The American Friends Service Committee, the advocacy arm of the Quakers, for example, pay lip service to Quaker notions of non-violence Yet, in the 1970s, they somehow convinced themselves that the Khmer Rouge was a force for justice. Today, they see Hamas through rose-tinted glasses.
Former Irish President-turned-UN Human Rights Commissioner Mary Robinson’s “World Conference against Racism, Racial Discrimination, Xenophobia and Related Intolerance” became an orgy of anti-Semitism and anti-Western polemic.
In 2009, Robert Bernstein, a founder of Human Rights Watch, took to the New York Times to lament how the organization over which he had presided for two decades had gone so far off the rails:
Human Rights Watch had as its original mission to pry open closed societies, advocate basic freedoms and support dissenters. But recently it has been issuing reports on the Israeli-Arab conflict that are helping those who wish to turn Israel into a pariah state. At Human Rights Watch, we always recognized that open, democratic societies have faults and commit abuses. But we saw that they have the ability to correct them — through vigorous public debate, an adversarial press and many other mechanisms that encourage reform. That is why we sought to draw a sharp line between the democratic and nondemocratic worlds, in an effort to create clarity in human rights. We wanted to prevent the Soviet Union and its followers from playing a moral equivalence game with the West and to encourage liberalization by drawing attention to dissidents like Andrei Sakharov, Natan Sharansky and those in the Soviet gulag — and the millions in China’s laogai, or labor camps. When I stepped aside in 1998, Human Rights Watch was active in 70 countries, most of them closed societies. Now the organization, with increasing frequency, casts aside its important distinction between open and closed societies.

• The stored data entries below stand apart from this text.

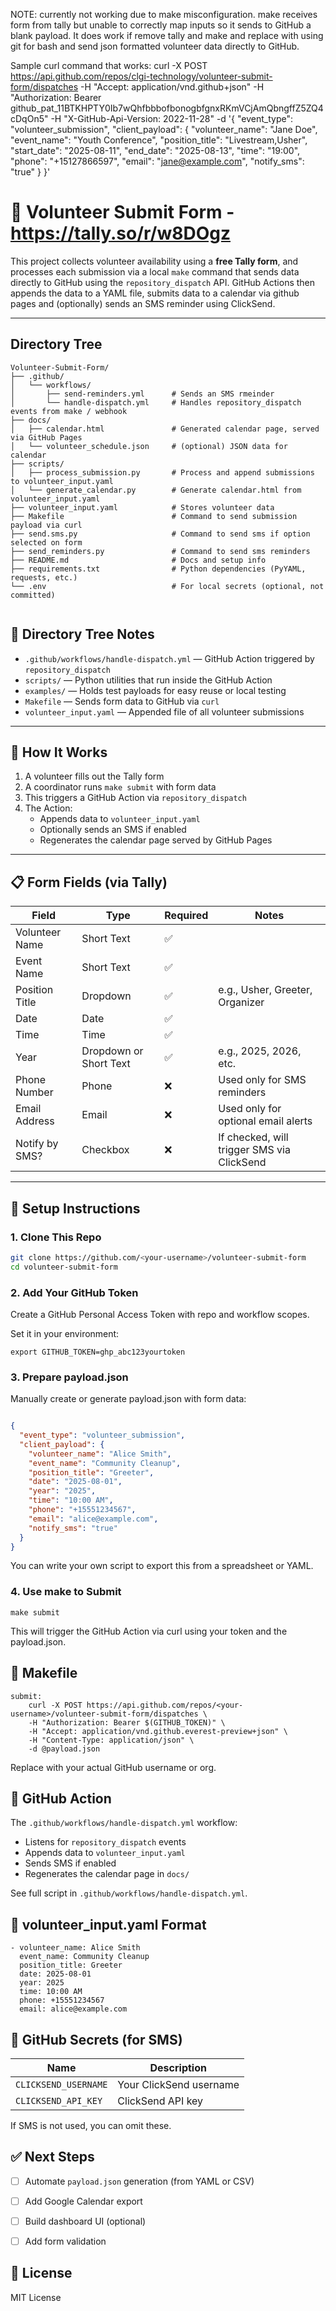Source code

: NOTE: currently not working due to make misconfiguration. make receives form from tally but unable to correctly map inputs so it sends to GitHub a blank payload. It does work if remove tally and make and replace with using git for bash and send json formatted volunteer data directly to GitHub. 

Sample curl command that works:
 curl -X POST https://api.github.com/repos/clgi-technology/volunteer-submit-form/dispatches   -H "Accept: application/vnd.github+json"   -H "Authorization: Bearer github_pat_11BTKHPTY0Ib7wQhfbbbofbonogbfgnxRKmVCjAmQbngffZ5ZQ4cDqOn5"   -H "X-GitHub-Api-Version: 2022-11-28"   -d '{
    "event_type": "volunteer_submission",
    "client_payload": {
      "volunteer_name": "Jane Doe",
      "event_name": "Youth Conference",
      "position_title": "Livestream,Usher",
      "start_date": "2025-08-11",
      "end_date": "2025-08-13",
      "time": "19:00",
      "phone": "+15127866597",
      "email": "jane@example.com",
      "notify_sms": "true"
    }
  }'


# 🙌 Volunteer Submit Form - https://tally.so/r/w8DOgz

This project collects volunteer availability using a **free Tally form**, and processes each submission via a local `make` command that sends data directly to GitHub using the `repository_dispatch` API. GitHub Actions then appends the data to a YAML file, submits data to a calendar via github pages and (optionally) sends an SMS reminder using ClickSend.

---
## Directory Tree

```
Volunteer-Submit-Form/
├── .github/
│   └── workflows/
│       ├── send-reminders.yml      # Sends an SMS rmeinder
│       └── handle-dispatch.yml     # Handles repository_dispatch events from make / webhook
├── docs/
│   ├── calendar.html               # Generated calendar page, served via GitHub Pages
│   └── volunteer_schedule.json     # (optional) JSON data for calendar
├── scripts/
│   ├── process_submission.py       # Process and append submissions to volunteer_input.yaml
│   └── generate_calendar.py        # Generate calendar.html from volunteer_input.yaml
├── volunteer_input.yaml            # Stores volunteer data
├── Makefile                        # Command to send submission payload via curl
├── send.sms.py                     # Command to send sms if option selected on form
├── send_reminders.py               # Command to send sms reminders
├── README.md                       # Docs and setup info
├── requirements.txt                # Python dependencies (PyYAML, requests, etc.)
└── .env                            # For local secrets (optional, not committed)


```

## 📒 Directory Tree Notes

- `.github/workflows/handle-dispatch.yml` — GitHub Action triggered by `repository_dispatch`
- `scripts/` — Python utilities that run inside the GitHub Action
- `examples/` — Holds test payloads for easy reuse or local testing
- `Makefile` — Sends form data to GitHub via `curl`
- `volunteer_input.yaml` — Appended file of all volunteer submissions

---
## 🚀 How It Works

1. A volunteer fills out the Tally form
2. A coordinator runs `make submit` with form data
3. This triggers a GitHub Action via `repository_dispatch`
4. The Action:
   - Appends data to `volunteer_input.yaml`
   - Optionally sends an SMS if enabled
   - Regenerates the calendar page served by GitHub Pages
   
---

## 📋 Form Fields (via Tally)

| **Field**           | **Type**               | **Required** | **Notes**                                              |
|---------------------|------------------------|--------------|--------------------------------------------------------|
| Volunteer Name      | Short Text             | ✅           |                                                        |
| Event Name          | Short Text             | ✅           |                                                        |
| Position Title      | Dropdown               | ✅           | e.g., Usher, Greeter, Organizer                        |
| Date                | Date                   | ✅           |                                                        |
| Time                | Time                   | ✅           |                                                        |
| Year                | Dropdown or Short Text | ✅           | e.g., 2025, 2026, etc.                                 |
| Phone Number        | Phone                  | ❌           | Used only for SMS reminders                            |
| Email Address       | Email                  | ❌           | Used only for optional email alerts                    |
| Notify by SMS?      | Checkbox               | ❌           | If checked, will trigger SMS via ClickSend             |

---

## 🔧 Setup Instructions

### 1. Clone This Repo

```bash
git clone https://github.com/<your-username>/volunteer-submit-form
cd volunteer-submit-form
```

### 2. Add Your GitHub Token
Create a GitHub Personal Access Token with repo and workflow scopes.

Set it in your environment:
```
export GITHUB_TOKEN=ghp_abc123yourtoken
```

### 3. Prepare payload.json
Manually create or generate payload.json with form data:

```json

{
  "event_type": "volunteer_submission",
  "client_payload": {
    "volunteer_name": "Alice Smith",
    "event_name": "Community Cleanup",
    "position_title": "Greeter",
    "date": "2025-08-01",
    "year": "2025",
    "time": "10:00 AM",
    "phone": "+15551234567",
    "email": "alice@example.com",
    "notify_sms": "true"
  }
}
```
You can write your own script to export this from a spreadsheet or YAML.

### 4. Use make to Submit
```
make submit
```
This will trigger the GitHub Action via curl using your token and the payload.json.


## 🧪 Makefile
```
submit:
	curl -X POST https://api.github.com/repos/<your-username>/volunteer-submit-form/dispatches \
	-H "Authorization: Bearer $(GITHUB_TOKEN)" \
	-H "Accept: application/vnd.github.everest-preview+json" \
	-H "Content-Type: application/json" \
	-d @payload.json

```
Replace <your-username> with your actual GitHub username or org.

## 🔄 GitHub Action  
The `.github/workflows/handle-dispatch.yml` workflow:

- Listens for `repository_dispatch` events  
- Appends data to `volunteer_input.yaml`  
- Sends SMS if enabled  
- Regenerates the calendar page in `docs/`

See full script in `.github/workflows/handle-dispatch.yml`.

## 📄 volunteer_input.yaml Format
```
- volunteer_name: Alice Smith
  event_name: Community Cleanup
  position_title: Greeter
  date: 2025-08-01
  year: 2025
  time: 10:00 AM
  phone: +15551234567
  email: alice@example.com

```
## 🔐 GitHub Secrets (for SMS)
| Name               | Description            |
|--------------------|------------------------|
| `CLICKSEND_USERNAME` | Your ClickSend username |
| `CLICKSEND_API_KEY`  | ClickSend API key       |


If SMS is not used, you can omit these.

## ✅ Next Steps

- [ ] Automate `payload.json` generation (from YAML or CSV)
- [ ] Add Google Calendar export
- [ ] Build dashboard UI (optional)
- [ ] Add form validation



## 📝 License
MIT License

More recently, both Amnesty International and Human Rights Watch have gone so far as to incorporate material supplied to them by a front organization for a designated al-Qaeda financier. And, while the human rights situation in Egypt is bad, for example, the Human Rights Watch executive director seems to calculate the number of alleged rights violations based on personal pique rather than any objective standard. Of course, what private organizations may do is nothing compared to how the United National Human Rights Council has disgraced itself.
Aaron Rhodes, president of the Forum for Religious Freedom Europe, has penned a masterful academic article, “Human rights concepts in the OSCE region: changes since the Helsinki Final Act,” in the Central Asian Survey. He gives a broad overview of the evolution of human rights advocacy and traces its leap to “An expansive, ‘post-modern’ vision of human rights de-emphasized the protection of basic individual freedoms, while expanding global regulation.”
With the end of the Cold War, the international community more strongly embraced elements of the Soviet concept of human rights – a much broader human rights agenda than that suggested by the Helsinki Final Act. The 1993 Vienna World Conference on Human Rights resulted in consensus – essentially a political compromise – on balancing the ‘Eastern’ and ‘Western’ versions of human rights, attempting to resolve contradictions between the social and economic rights propounded by socialist states and the individual liberties favoured in the West. While the post–Cold War Helsinki human rights community has generally focused on individual civil and political rights, the global human rights movement has moved towards collective, social and economic rights, embracing an expansive vision of freedom as dependent on positive state actions, not simply state restraint. There has also been a trend towards restricting fundamental freedoms in deference to the goals of tolerance and community values.
The whole article is worth reading. The granularity with which Rhodes deals with the evolution of human rights advocacy away from individual freedom and liberty and in conformity with greater political advocacy is impressive. Indeed, many young human rights activists may not consciously realize how much damage they now do to the legacy of the Helsinki Accords and traditional human rights work when they conflate their own political biases with causes of social or class justice.
If they truly hope to advance rather than damage the cause of university liberty and freedom, groups l like American Friends Service Committee, Human Rights Watch, Amnesty International must engage in some serious introspection.